▶ _Exercise_
Pick out and copy every line below that has the word "about".
Dataset entries: Begin
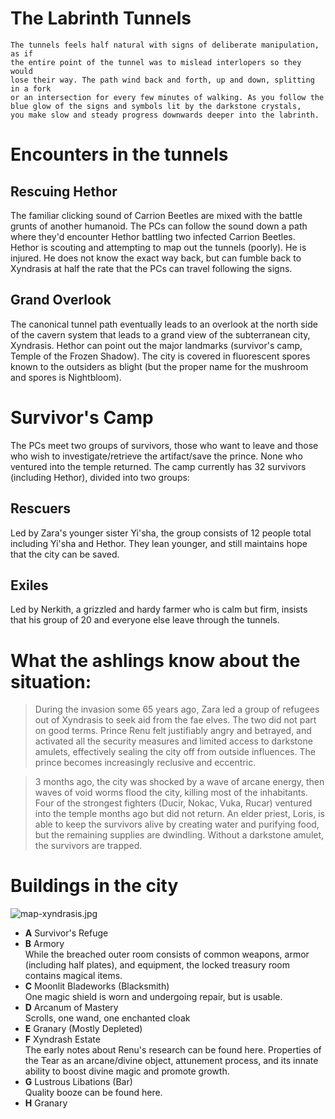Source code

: # The Labrinth Tunnels

```
The tunnels feels half natural with signs of deliberate manipulation, as if
the entire point of the tunnel was to mislead interlopers so they would
lose their way. The path wind back and forth, up and down, splitting in a fork
or an intersection for every few minutes of walking. As you follow the
blue glow of the signs and symbols lit by the darkstone crystals,
you make slow and steady progress downwards deeper into the labrinth.
```

# Encounters in the tunnels

## Rescuing Hethor
The familiar clicking sound of Carrion Beetles are mixed with the battle grunts of
another humanoid. The PCs can follow the sound down a path where they'd encounter
Hethor battling two infected Carrion Beetles. Hethor is scouting and attempting
to map out the tunnels (poorly). He is injured. He does not know the exact way
back, but can fumble back to Xyndrasis at half the rate that the PCs can travel
following the signs.

## Grand Overlook

The canonical tunnel path eventually leads to an overlook at the north side of the
cavern system that leads to a grand view of the subterranean city, Xyndrasis. Hethor
can point out the major landmarks (survivor's camp, Temple of the Frozen Shadow). The
city is covered in fluorescent spores known to the outsiders as blight (but the
proper name for the mushroom and spores is Nightbloom).

# Survivor's Camp

The PCs meet two groups of survivors, those who want to leave and those who wish
to investigate/retrieve the artifact/save the prince. None who ventured into the
temple returned. The camp currently has 32 survivors (including Hethor), divided
into two groups:

## Rescuers

Led by Zara's younger sister Yi'sha, the group consists of 12 people total including
Yi'sha and Hethor. They lean younger, and still maintains hope that the city can
be saved.

## Exiles

Led by Nerkith, a grizzled and hardy farmer who is calm but firm, insists that his
group of 20 and everyone else leave through the tunnels.

# What the ashlings know about the situation:
> During the invasion some 65 years ago, Zara led a group of refugees out of
Xyndrasis to seek aid from the fae elves. The two did not part on good terms.
Prince Renu felt justifiably angry and
betrayed, and activated all the security measures and limited access to darkstone
amulets, effectively sealing the city off from outside influences. The prince
becomes increasingly reclusive and eccentric.

> 3 months ago, the city was shocked by a wave of arcane energy, then waves of
void worms flood the city, killing most of the inhabitants. Four of the strongest
fighters (Ducir, Nokac, Vuka, Rucar) ventured into the temple months ago but did not return. 
An elder priest, Loris, is able to keep the survivors alive by creating water and purifying food, but the
remaining supplies are dwindling. Without a darkstone amulet, the survivors are
trapped.

# Buildings in the city
![map-xyndrasis.jpg](map-xyndrasis.jpg)
- **A** Survivor's Refuge  
- **B** Armory  
While the breached outer room consists of common weapons, armor (including half plates), and equipment,
the locked treasury room contains magical items.
- **C** Moonlit Bladeworks (Blacksmith)  
One magic shield is worn and undergoing repair, but is usable.
- **D** Arcanum of Mastery  
Scrolls, one wand, one enchanted cloak
- **E** Granary (Mostly Depleted)
- **F** Xyndrash Estate  
The early notes about Renu's research can be found here. Properties of the Tear
as an arcane/divine object, attunement process, and its innate ability to
boost divine magic and promote growth.
- **G** Lustrous Libations (Bar)  
Quality booze can be found here.
- **H** Granary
Dataset entries: End
▶ _Expected answer_
# What the ashlings know about the situation:
The early notes about Renu's research can be found here. Properties of the Tear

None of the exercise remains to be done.